Glenn Ford’s racy story told by his son

Rita hayworth
Glenn Ford and Rita Hayworth
Rita hayworth

Glenn Ford and Rita Hayworth starred in the 1946 noir classic Gilda.

He had a one-night stand with Marilyn Monroe, a 6-month fling with Judy Garland, and a 40-year, on-and-off affair with Rita Hayworth.

After a 16-year marriage to dancing star Eleanor Powell, he married three more times while he chased a series of younger and younger women, gold-diggers who plundered his hard earned fortune and then left him.

He developed a drinking problem so severe that it nearly killed him and left him unable to walk for a decade before he died in 2006 at age 90.

And he taped the most famous taper in history: he installed a secret telephone recording system in his Beverly Hills mansion that recorded intimate conversations with his many Hollywood lovers (143 at last count) and some big-time politicians, including President Richard Nixon.

Those are just a few of the juicy revelations in a biography with the remarkably understated title “Glenn Ford: A Life,” written by his son Peter Ford and released last May. And for those who question Ford’s claims, he has the documents to back them up: every letter his parents ever exchanged, every one of his father’s day-by-day diaries, and boxes of reel-to-reel tapes from his secret phone recording system.

“I found one labeled ‘Peter’s conversations,’” said Ford, who will appear at the Manhattan Beach Public Library on Feb. 29. Although he was offended by his father’s invasion of privacy, he admitted: “It was kind of fun to listen to myself as a teenager.”

Peter Ford Glenn Ford

Peter Ford and his father Glenn. Photo courtesy of the Ford family.

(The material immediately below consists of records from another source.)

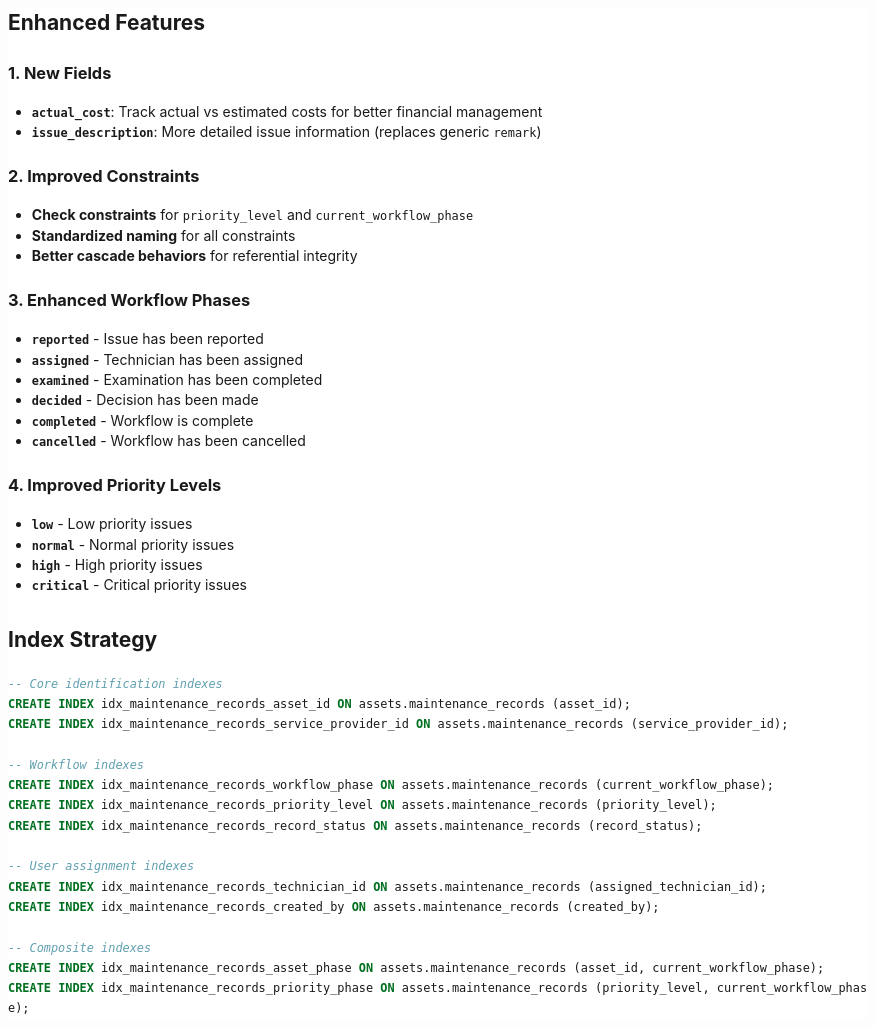 ## Enhanced Features

### 1. New Fields
- **`actual_cost`**: Track actual vs estimated costs for better financial management
- **`issue_description`**: More detailed issue information (replaces generic `remark`)

### 2. Improved Constraints
- **Check constraints** for `priority_level` and `current_workflow_phase`
- **Standardized naming** for all constraints
- **Better cascade behaviors** for referential integrity

### 3. Enhanced Workflow Phases
- **`reported`** - Issue has been reported
- **`assigned`** - Technician has been assigned
- **`examined`** - Examination has been completed
- **`decided`** - Decision has been made
- **`completed`** - Workflow is complete
- **`cancelled`** - Workflow has been cancelled

### 4. Improved Priority Levels
- **`low`** - Low priority issues
- **`normal`** - Normal priority issues
- **`high`** - High priority issues
- **`critical`** - Critical priority issues

## Index Strategy

```sql
-- Core identification indexes
CREATE INDEX idx_maintenance_records_asset_id ON assets.maintenance_records (asset_id);
CREATE INDEX idx_maintenance_records_service_provider_id ON assets.maintenance_records (service_provider_id);

-- Workflow indexes
CREATE INDEX idx_maintenance_records_workflow_phase ON assets.maintenance_records (current_workflow_phase);
CREATE INDEX idx_maintenance_records_priority_level ON assets.maintenance_records (priority_level);
CREATE INDEX idx_maintenance_records_record_status ON assets.maintenance_records (record_status);

-- User assignment indexes
CREATE INDEX idx_maintenance_records_technician_id ON assets.maintenance_records (assigned_technician_id);
CREATE INDEX idx_maintenance_records_created_by ON assets.maintenance_records (created_by);

-- Composite indexes
CREATE INDEX idx_maintenance_records_asset_phase ON assets.maintenance_records (asset_id, current_workflow_phase);
CREATE INDEX idx_maintenance_records_priority_phase ON assets.maintenance_records (priority_level, current_workflow_phase);
```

Books written by children of Hollywood legends have become a well-defined literary genre over the last 40 years. There are two basic sub-genres: Daddy was a Drunken Tyrant who beat the hell out of me (Bing Crosby), and Mommy was a Drunken Monster who tried to control every aspect of my life (Joan Crawford, Bette Davis, Marlene Dietrich).

Now Ford, the only child of 1950s superstar Glenn Ford, has invented a third sub-genre: Daddy drank way too much and cheated constantly on my beloved mother but was a great actor and did the best he could given his incredible journey from a no-luxuries upbringing in Santa Monica to a no-limits life as a Hollywood superstar.

“I had to walk a fine line between telling the truth and not discrediting my father,” he says of his 7-year struggle to turn out the manuscript.

But his fair and balanced approach, which resulted in a richly textured, deeply nuanced portrait of a real human being with all his strengths and weaknesses laid bare, doesn’t highlight the scandals he uncovered. Instead they are revealed casually as afterthoughts in the straight-ahead narrative that flows from his childhood to his prime adult years to his brutal old age. Nor does it provide the primal emotions of emotional patricide and long-awaited revenge that can generate mass-media book reviews and a place on the New York Times bestseller list.

Although his book has sold more than 6,000 copies since it was released by the University of Wisconsin Press, it has been ignored by the mainstream press and currently ranks 33,914 on Amazon.com. Without a major publisher and its marketing machine behind him, Ford has had to promote the book on his own.

That’s why Ford will be at the Manhattan Beach Library next Wednesday, Feb. 29, from 7 to 8:30 p.m., answering questions and selling copies of his book. The next morning, at its monthly Coffee and Classics series, the library will screen one of Ford’s best-known films, Gilda, produced in 1946 and starring Ford and Rita Hayworth.

Other Ford classics are Blackboard Jungle, the 1955 film that alerted America to the problem of juvenile delinquency and 1953’s The Big Heat. Blackboard Jungle starred Ford as Richard Dadier, a straight-laced teacher at an urban high school who faces down the proto gang-bangers led by Vic Morrow and connects emotionally with the willing-to-be-saved students led by Sidney Poitier.